Educating the public allows people to protect themselves from excessive heat exposure. People should reduce strenuous activity or reschedule outdoor activities until the coolest time of day. They should wear lightweight clothing and light colors, and avoid restrictive hats that will block sweating and evaporation of heat. They should drink large amounts of water or other nonalcoholic beverages while avoiding alcohol intake. They should know the forecasted temperature and continuously monitor their dwelling’s indoor temperature in case cooling systems fail. Finally, people should spend as much time as possible in air-conditioning and avoid direct sun exposure.

Hospitals and emergency departments should be prepared for an influx of patients presenting with heat-related illnesses. Administrators should consider activating their emergency operations center, and should ensure that staffing and resources are adequate. Heat waves are associated with higher levels of emergency medical services (EMS) activity and may require a coordinated regional disaster response. Emergency medicine providers are engaged at a regional and national level, through Disaster Medical Assistance Team (DMAT) deployments, and in triage and care for evacuated patients.

Post-Incident actions

In the prehospital setting, remove the patient from the heat. Disrobe the patient and apply ice packs to the neck, axilla, and groin. If a prehospital medical tent is immediately available, a patient should be cooled to under 104 °F (40 °C) before transport, as every minute of hyperthermia increases morbidity. Otherwise, transfer to an emergency department should be made rapidly. Intravenous (IV) fluid should be started, and blood sugar should be measured.

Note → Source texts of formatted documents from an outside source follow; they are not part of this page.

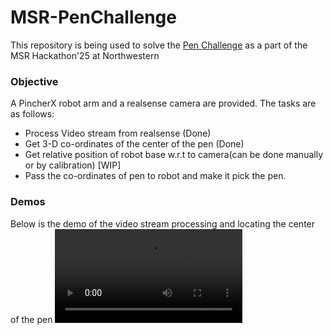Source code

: # MSR-PenChallenge
This repository is being used to solve the [Pen Challenge](https://nu-msr.github.io/hackathon/pen_challenge.html) as a part of the MSR Hackathon'25 at Northwestern

### Objective
A PincherX robot arm and a realsense camera are provided. The tasks are as follows:
* Process Video stream from realsense (Done)
* Get 3-D co-ordinates of the center of the pen (Done)
* Get relative position of robot base w.r.t to camera(can be done manually or by calibration) [WIP]
* Pass the co-ordinates of pen to robot and make it pick the pen.

### Demos
Below is the demo of the video stream processing and locating the center of the pen
![Video](videos/centriod.mp4)
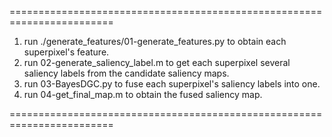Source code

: 
========================================================================

1. run ./generate_features/01-generate_features.py to obtain each superpixel's feature.
2. run 02-generate_saliency_label.m to get each superpixel several saliency labels from the candidate saliency maps.
3. run 03-BayesDGC.py to fuse each superpixel's saliency labels into one.
4. run 04-get_final_map.m  to obtain the fused saliency map.

========================================================================

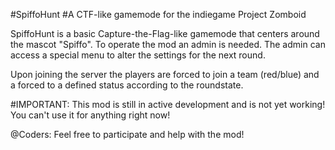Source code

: #SpiffoHunt
#A CTF-like gamemode for the indiegame Project Zomboid

SpiffoHunt is a basic Capture-the-Flag-like gamemode that centers around the mascot "Spiffo".
To operate the mod an admin is needed. The admin can access a special menu to alter the settings for the next round.

Upon joining the server the players are forced to join a team (red/blue) and a forced to a defined status according to the roundstate.

#IMPORTANT: This mod is still in active development and is not yet working!
You can't use it for anything right now!

@Coders:
Feel free to participate and help with the mod!
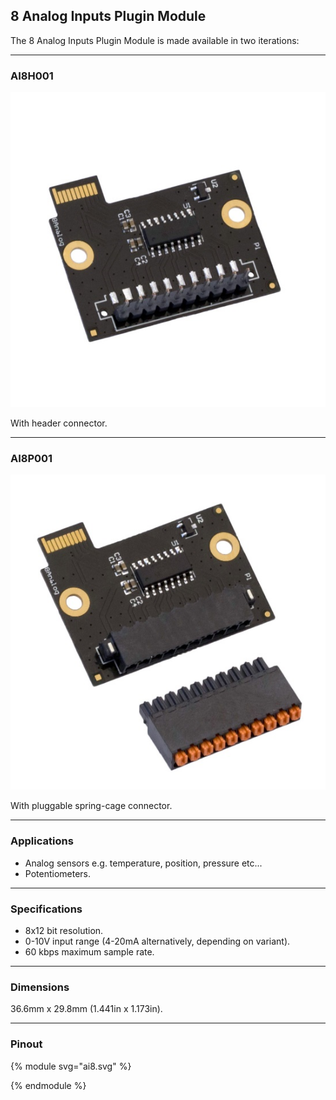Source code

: ## 8 Analog Inputs Plugin Module


The 8 Analog Inputs Plugin Module is made available in two iterations:

---

### AI8H001

![alt text](/images/8_Analog_Inputs/AI8H001.png "8 Digital Analog Inputs module with header connector")

With header connector.

---

### AI8P001

![alt text](/images//8_Analog_Inputs/AI8P001.png "8 Digital Analog Inputs module with pluggable spring-cage connector")

With pluggable spring-cage connector.

---


### Applications

* Analog sensors e.g. temperature, position, pressure etc...
* Potentiometers.

---


### Specifications

* 8x12 bit resolution.
* 0-10V input range (4-20mA alternatively, depending on variant).
* 60 kbps maximum sample rate.

---

### Dimensions

36.6mm x 29.8mm (1.441in x 1.173in).

---

### Pinout

{% module svg="ai8.svg" %}
<script>
var pin_default_desc = 'Input Pins '
var pins = {
    "1": {title: 'Power (+)', direction: {default: 'out'}, description: {
        default: 'Connected to the internal 5V rail.'
    }},
    "2": {title: 'GND (-)', direction: '', description: {
        default: 'Ground Pin. Connect this pin to the ground pin of your system.'
    }},
    "3": {title:  'Analog Input 1', direction: { default: 'in' }, description: {default:  pin_default_desc} },
    "4": {title:  'Analog Input 2', direction: { default: 'in' }, description: {default:  pin_default_desc} },
    "5": {title:  'Analog Input 3', direction: { default: 'in' }, description: {default:  pin_default_desc} },
    "6": {title:  'Analog Input 4', direction: { default: 'in' }, description: {default:  pin_default_desc} },
    "7": {title:  'Analog Input 5', direction: { default: 'in' }, description: {default:  pin_default_desc} },
    "8": {title:  'Analog Input 6', direction: { default: 'in' }, description: {default:  pin_default_desc} },
    "9": {title:  'Analog Input 7', direction: { default: 'in' }, description: {default:  pin_default_desc} },
    "10": {title: 'Analog Input 8', direction: { default: 'in' }, description: {default: pin_default_desc} }
};

var selectedconfiggroup = null
var configurations = null

</script>
{% endmodule %}
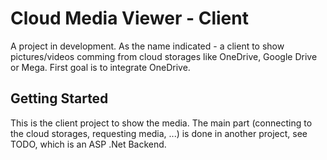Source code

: # Cloud Media Viewer - Client

A project in development. As the name indicated - a client to show pictures/videos comming from cloud storages like OneDrive, Google Drive or Mega.
First goal is to integrate OneDrive.

## Getting Started

This is the client project to show the media.
The main part (connecting to the cloud storages, requesting media, ...) is done in another project, see TODO, which is an ASP .Net Backend.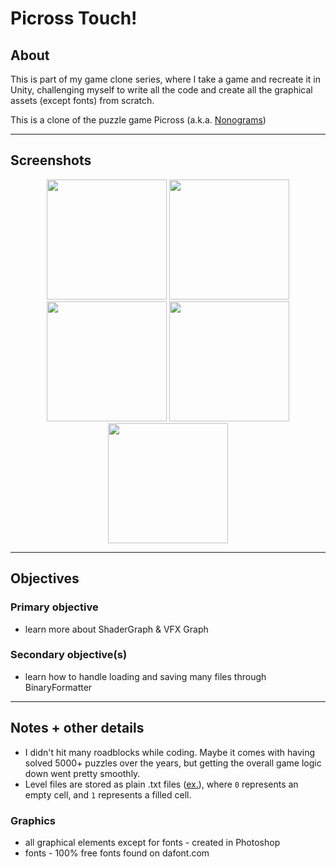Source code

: # Picross Touch!
 
## About
This is part of my game clone series, where I take a game and recreate it in Unity, challenging myself to write all the code and create all the graphical assets (except fonts) from scratch.

This is a clone of the puzzle game Picross (a.k.a. [Nonograms](https://en.wikipedia.org/wiki/Nonogram))

---

## Screenshots
<p align="center">
<img src="https://user-images.githubusercontent.com/19334363/206980372-c1a95d2c-7609-4b67-8cdb-4d48a9a8f885.jpg" width=192>  <img src="https://user-images.githubusercontent.com/19334363/206980394-751ec540-4563-4cea-a245-22caeb9b1622.jpg" width=192>  <img src="https://user-images.githubusercontent.com/19334363/206980399-db2617f8-ddbc-4dac-a4db-1835e47952f9.jpg" width=192>  <img src="https://user-images.githubusercontent.com/19334363/206980410-3932cd41-10b7-4b51-b609-480e59d29f6d.jpg" width=192>  <img src="https://user-images.githubusercontent.com/19334363/206980413-dc517fcd-e067-4ddd-b1cd-dff45c8e7a62.jpg" width=192>
</p>

---

## Objectives

### Primary objective
* learn more about ShaderGraph & VFX Graph

### Secondary objective(s)
* learn how to handle loading and saving many files through BinaryFormatter

---

## Notes + other details

* I didn't hit many roadblocks while coding. Maybe it comes with having solved 5000+ puzzles over the years, but getting the overall game logic down went pretty smoothly.
* Level files are stored as plain .txt files ([ex.](https://github.com/Nic1493/Picross/blob/main/Assets/Scripts/Game/Level%20Files/20x20/%5B20x20%5D%20Yin-yang.txt)), where `0` represents an empty cell, and `1` represents a filled cell.

### Graphics 
* all graphical elements except for fonts - created in Photoshop
* fonts - 100% free fonts found on dafont.com
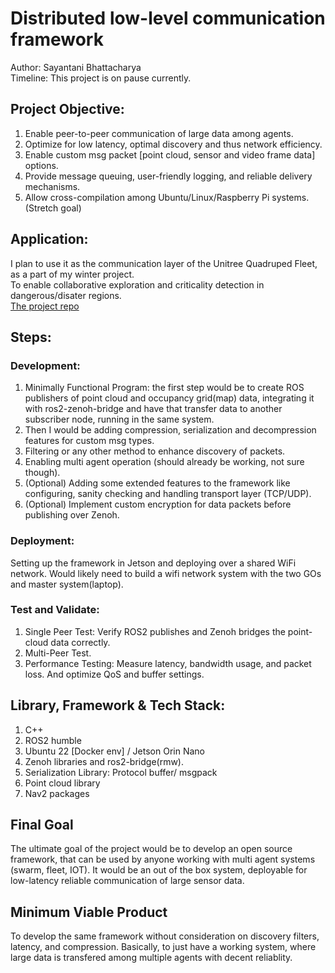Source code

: # Distributed low-level communication framework

Author: Sayantani Bhattacharya
</br>
Timeline: This project is on pause currently.

## Project Objective:

 1. Enable peer-to-peer communication of large data among agents.
 2. Optimize for low latency, optimal discovery and thus network efficiency.
 3. Enable custom msg packet [point cloud, sensor and video frame data] options.
 4. Provide message queuing, user-friendly logging, and reliable delivery mechanisms.
 5. Allow cross-compilation among Ubuntu/Linux/Raspberry Pi systems. (Stretch goal)
 
## Application:
I plan to use it as the communication layer of the Unitree Quadruped Fleet, as a part of my winter project.</br>
To enable collaborative exploration and criticality detection in dangerous/disater regions.</br>
[The project repo](https://github.com/Sayantani-Bhattacharya/Multi-Hetro-Agent-Exploration-on-UnitreeGOs)


## Steps:

### Development:
1. Minimally Functional Program: the first step would be to create ROS publishers of point cloud and occupancy grid(map) data, integrating it with ros2-zenoh-bridge and have that transfer data to another subscriber node, running in the same system. 
2. Then I would be adding compression, serialization and decompression features for custom msg types.
3. Filtering or any other method to enhance discovery of packets.
4. Enabling multi agent operation (should already be working, not sure though).
5. (Optional) Adding some extended features to the framework like configuring, sanity checking and handling transport layer (TCP/UDP). 
6. (Optional) Implement custom encryption for data packets before publishing over Zenoh.

### Deployment: 
Setting up the framework in Jetson and deploying over a shared WiFi network.
Would likely need to build a wifi network system with the two GOs and master system(laptop).

### Test and Validate:
1. Single Peer Test: Verify ROS2 publishes and Zenoh bridges the point-cloud data correctly.
2. Multi-Peer Test.
3. Performance Testing: Measure latency, bandwidth usage, and packet loss. And optimize QoS and buffer settings.


## Library, Framework & Tech Stack:
1. C++
2. ROS2 humble
3. Ubuntu 22 [Docker env] / Jetson Orin Nano
4. Zenoh libraries and ros2-bridge(rmw).
5. Serialization Library: Protocol buffer/ msgpack
6. Point cloud library
7. Nav2 packages

## Final Goal
The ultimate goal of the project would be to develop an open source framework, that can be used by anyone working with multi agent systems (swarm, fleet, IOT). 
It would be an out of the box system, deployable for low-latency reliable communication of large sensor data.

## Minimum Viable Product
To develop the same framework without consideration on discovery filters, latency, and compression. Basically, to just have a working system, where large 
data is transfered among multiple agents with decent reliablity.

Always assess vital functions and obtain an accurate core temperature with a rectal probe. Temperature, neurologic status, and vital signs should be monitored continuously. Laboratory evaluation should include a complete blood count, electrolyte and lactate levels, and a urinalysis. Hyponatremia or hypernatremia can occur depending on the patient’s salt and water balance. Acute renal failure and myoglobinuria may be present with rhabdomyolysis. If heat stroke is suspected, liver function tests and coagulation studies are needed to assess for hepatic necrosis or disseminated intravascular coagulation.

Further diagnostic tests should include an electrocardiogram, computed tomography of the head for patients with undifferentiated altered mental status, and a chest x-ray in cases of respiratory distress.